Creating for Martha Graham’s Company, Competing With the Great Mother

Making a new work for the Martha Graham Dance Company is a tough assignment. Any attempt to copy Graham is self-defeating, sure to pale next to the real thing elsewhere on the program. And yet the new work must have some relation to Graham, some reason to stand beside her art and at the same time stand on its own as art of today. No wonder so few of the pieces that the company has commissioned in recent years have been any good.

Now there’s an added challenge. The newest commissions come under the rubric of the two-year EVE Project commemorating the ratification of the 19th Amendment and the enfranchisement of women. Female choreographers are tasked with expressing female empowerment.

The first nights of the company’s two-week run at the Joyce Theater featured the world premiere of “Deo” by Maxine Doyle and Bobbi Jene Smith and the New York debut of “Untitled (Souvenir)” by the suddenly-in-demand Pam Tanowitz. “Deo,” striking on its own, suffers in comparison with the Graham around it. But Ms. Tanowitz has succeeded where so many have failed. Borrowing from Graham, she’s made her own magic.

Starting in silence, “Untitled” feels at first like a clash of aesthetics. There’s something willful about how Ms. Tanowitz fractures the stage space and keeps her rhythms fragmentary, chopping up the ordered world of Graham more in the manner of the Graham alum Merce Cunningham, Ms. Tanowitz’s chief influence.

But with the start of the music, Caroline Shaw’s “Punctum” and “Valencia,” the piece builds and builds, establishing its own world, its own poetic coherence. Just as the music gives a swirling momentum to highlights of string quartet language, so the choreography makes shards of Graham gleam with new brightness and beauty. The flow is Ms. Tanowitz’s.

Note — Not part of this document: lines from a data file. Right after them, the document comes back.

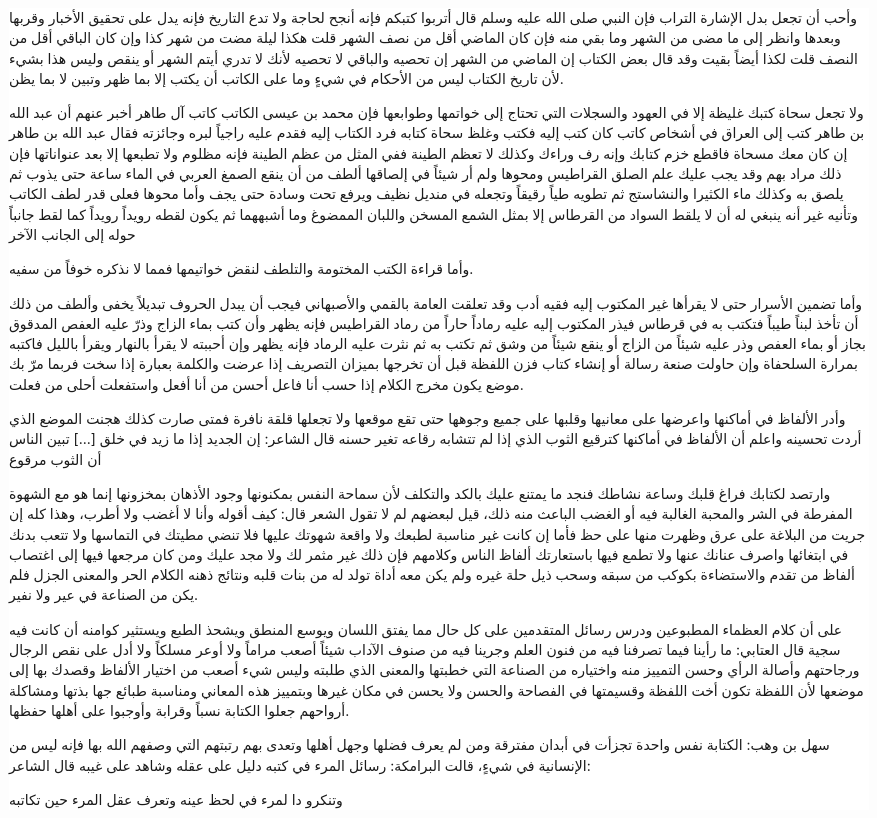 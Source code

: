  وأحب أن تجعل بدل الإشارة التراب فإن النبي صلى الله عليه وسلم قال أتربوا كتبكم فإنه أنجح لحاجة ولا تدع التاريخ فإنه يدل على تحقيق الأخبار وقربها وبعدها   وانظر إلى ما مضى من الشهر وما بقي منه فإن كان الماضي أقل من نصف الشهر قلت هكذا ليلة مضت من شهر كذا وإن كان الباقي أقل من النصف قلت لكذا أيضاً بقيت وقد قال بعض الكتاب إن الماضي من الشهر إن تحصيه والباقي لا تحصيه لأنك لا تدري أيتم الشهر أو ينقص وليس هذا بشيء لأن تاريخ الكتاب ليس من الأحكام في شيءٍ وما على الكاتب أن يكتب   إلا بما ظهر وتبين لا بما يظن. 

 ولا تجعل سحاة كتبك غليظة إلا في العهود والسجلات التي تحتاج إلى خواتمها وطوابعها فإن محمد بن عيسى الكاتب كاتب آل طاهر أخبر عنهم أن عبد الله بن طاهر كتب إلى العراق في أشخاص كاتب كان كتب إليه فكتب وغلظ سحاة كتابه فرد الكتاب إليه فقدم عليه راجياً لبره وجائزته فقال عبد الله بن طاهر إن كان معك مسحاة فاقطع خزم كتابك وإنه رف وراءك وكذلك لا تعظم الطينة ففي المثل من عظم الطينة فإنه مظلوم ولا تطبعها إلا بعد عنواناتها فإن ذلك مراد بهم وقد يجب عليك علم الصلق القراطيس ومحوها ولم أر شيئاً في إلصاقها ألطف من أن ينقع الصمغ العربي في الماء ساعة حتى يذوب ثم يلصق به وكذلك ماء الكثيرا والنشاستج ثم تطويه طياً رقيقاً وتجعله في منديل نظيف ويرفع تحت وسادة حتى يجف وأما محوها فعلى قدر لطف الكاتب وتأنيه غير أنه ينبغي له أن لا يلقط السواد من القرطاس إلا بمثل الشمع المسخن واللبان الممضوغ وما أشبههما ثم يكون لقطه رويداً رويداً كما لقط جانباً حوله إلى الجانب الآخر 

 وأما قراءة الكتب المختومة والتلطف لنقض خواتيمها فمما لا نذكره خوفاً من سفيه. 

 وأما تضمين الأسرار حتى لا يقرأها غير المكتوب إليه فقيه أدب وقد تعلقت العامة بالقمي والأصبهاني فيجب أن يبدل الحروف تبديلاً يخفى وألطف من ذلك أن تأخذ لبناً طيباً فتكتب به في قرطاس فيذر المكتوب إليه عليه رماداً حاراً من رماد القراطيس فإنه يظهر وأن كتب بماء الزاج وذرّ عليه العفص المدقوق بجاز أو بماء العفص وذر عليه شيئاً من الزاج أو ينقع شيئاً من وشق ثم تكتب به ثم نثرت عليه الرماد فإنه يظهر وإن أحببته لا يقرأ بالنهار ويقرأ بالليل فاكتبه بمرارة السلحفاة وإن حاولت صنعة رسالة أو إنشاء كتاب فزن اللفظة قبل أن تخرجها بميزان التصريف إذا عرضت والكلمة بعبارة إذا سخت فربما مرّ بك موضع يكون مخرج الكلام إذا حسب أنا فاعل أحسن من أنا أفعل واستفعلت أحلى من فعلت. 

 وأدر الألفاظ في أماكنها واعرضها على معانيها وقلبها على جميع وجوهها حتى تقع   موقعها ولا تجعلها قلقة نافرة فمتى صارت كذلك هجنت الموضع الذي أردت تحسينه واعلم أن الألفاظ في أماكنها كترقيع الثوب الذي إذا لم تتشابه رقاعه تغير حسنه قال الشاعر:   إن الجديد إذا ما زيد في خلق  [...]  تبين الناس أن الثوب مرقوع 

 وارتصد لكتابك فراغ قلبك وساعة نشاطك فنجد ما يمتنع عليك بالكد والتكلف لأن سماحة النفس بمكنونها وجود الأذهان بمخزونها إنما هو مع الشهوة المفرطة في الشر والمحبة الغالبة فيه أو الغضب الباعث منه ذلك، قيل لبعضهم لم لا تقول الشعر قال: كيف أقوله وأنا لا أغضب ولا أطرب، وهذا كله إن جريت من البلاغة على عرق وظهرت منها على حظ فأما إن كانت غير مناسبة لطبعك ولا واقعة شهوتك عليها فلا تنضي مطيتك في التماسها ولا تتعب بدنك في ابتغائها واصرف عنانك عنها ولا تطمع فيها باستعارتك ألفاظ الناس وكلامهم فإن ذلك غير مثمر لك ولا مجد عليك ومن كان مرجعها فيها إلى اغتصاب ألفاظ من تقدم والاستضاءة بكوكب من سبقه وسحب ذيل حلة غيره ولم يكن معه أداة تولد له من بنات قلبه ونتائج ذهنه الكلام الحر والمعنى الجزل فلم يكن من الصناعة في عير ولا نفير. 

 على أن كلام العظماء المطبوعين ودرس رسائل المتقدمين على كل حال مما يفتق اللسان ويوسع المنطق ويشحذ الطبع ويستثير كوامنه أن كانت فيه سجية قال العتابي: ما رأينا فيما تصرفنا فيه من فنون العلم وجرينا فيه من صنوف الآداب شيئاً أصعب مراماً ولا أوعر مسلكاً ولا أدل على نقص الرجال ورجاحتهم وأصالة الرأي وحسن التمييز منه واختياره من الصناعة التي خطبتها والمعنى الذي طلبته وليس شيء أصعب من اختيار الألفاظ وقصدك بها إلى موضعها لأن اللفظة تكون أخت اللفظة وقسيمتها في الفصاحة والحسن ولا يحسن في مكان غيرها وبتمييز هذه المعاني ومناسبة طبائع جها بذتها ومشاكلة أرواحهم جعلوا الكتابة نسباً وقرابة وأوجبوا على أهلها حفظها. 

 سهل بن وهب: الكتابة نفس واحدة تجزأت في أبدان مفترقة ومن لم يعرف فضلها وجهل أهلها وتعدى بهم رتبتهم التي وصفهم الله بها فإنه ليس من الإنسانية في شيءٍ، قالت البرامكة: رسائل المرء في كتبه دليل على عقله وشاهد على غيبه قال الشاعر: 

 وتنكرو دا لمرء في لحظ عينه   وتعرف عقل المرء حين تكاتبه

[Read about the making of “Deo” and “Untitled (Souvenir)”]

“Deo” is more dutiful and less original. Following Graham’s love of myth, Ms. Doyle and Ms. Smith have extracted themes of mothers, daughters, mortality and grief from the story of Demeter and Persephone. The piece, for an all-female cast, proceeds by image and blackout: a forest of women on their backs, with heads and legs floating; a crowd of women with their backs to us, writhing as if weeping; a clump of women rotating like a slow-motion tornado.

Some of the vocabulary is taken from Graham: contractions and cupped hands. But these are surface gleanings. Ms. Smith’s physicality, true to her roots in the Batsheva Dance Company, pushes Graham’s pelvic truth down into squatting thighs. The Graham women clearly enjoy the sensual abandon and Batsheva-style solos, yet you only have to watch a little of “Chronicle” — a 1936 all-female, who-needs-men Graham juggernaut also on this season’s programs — to sense the relative flimsiness of “Deo.”

Even its ensemble largeness, “Deo” also seems small next to Graham’s two-woman duet “Hérodiade” (1944). Yet the logic of Ms. Tanowitz’s “Untitled” grows more engaging if your mind has recently followed “Hérodiade” and its patterns of intense indecision, especially as strongly performed by PeiJu Chien-Pott and Natasha M. Diamond-Walker.

Not all Graham is faring so well this year. The revival of “El Penitente,” an important and difficult Graham work from 1940, is anemic. There’s too much acting in the face, rather than in the body, as becomes particularly apparent when the performers wear masks or shrouds. And “Secular Games,” one of Graham’s swinging-60s pseudo-comedies, falls short of justifying its inclusion on overstuffed, jumbled programs.

I wonder whether what the critic Clive Barnes felt about “Secular Games” at the time of its premiere — that it was witty, in a particular sense — is the same as I feel about Ms. Tanowitz now. By witty, I don’t mean funny. And it’s not only about eccentricity, though “Untitled” has many wonderful baubles that come out of nowhere and yet fit just fine.

One subtle bit of wit is the unemphatic way she gives female Graham steps to the men in her mixed-gender cast and how that cast unostentatiously splits into gendered groups near the end. A male trio, after completing a brilliantly complex section, sits to watch the women strike glorious Graham balances. Slowly, the seated men scoot along the front of the stage, still watching. And by this witty choreographic motion, Ms. Tanowitz speaks volumes about Graham and herself and the empowerment of women.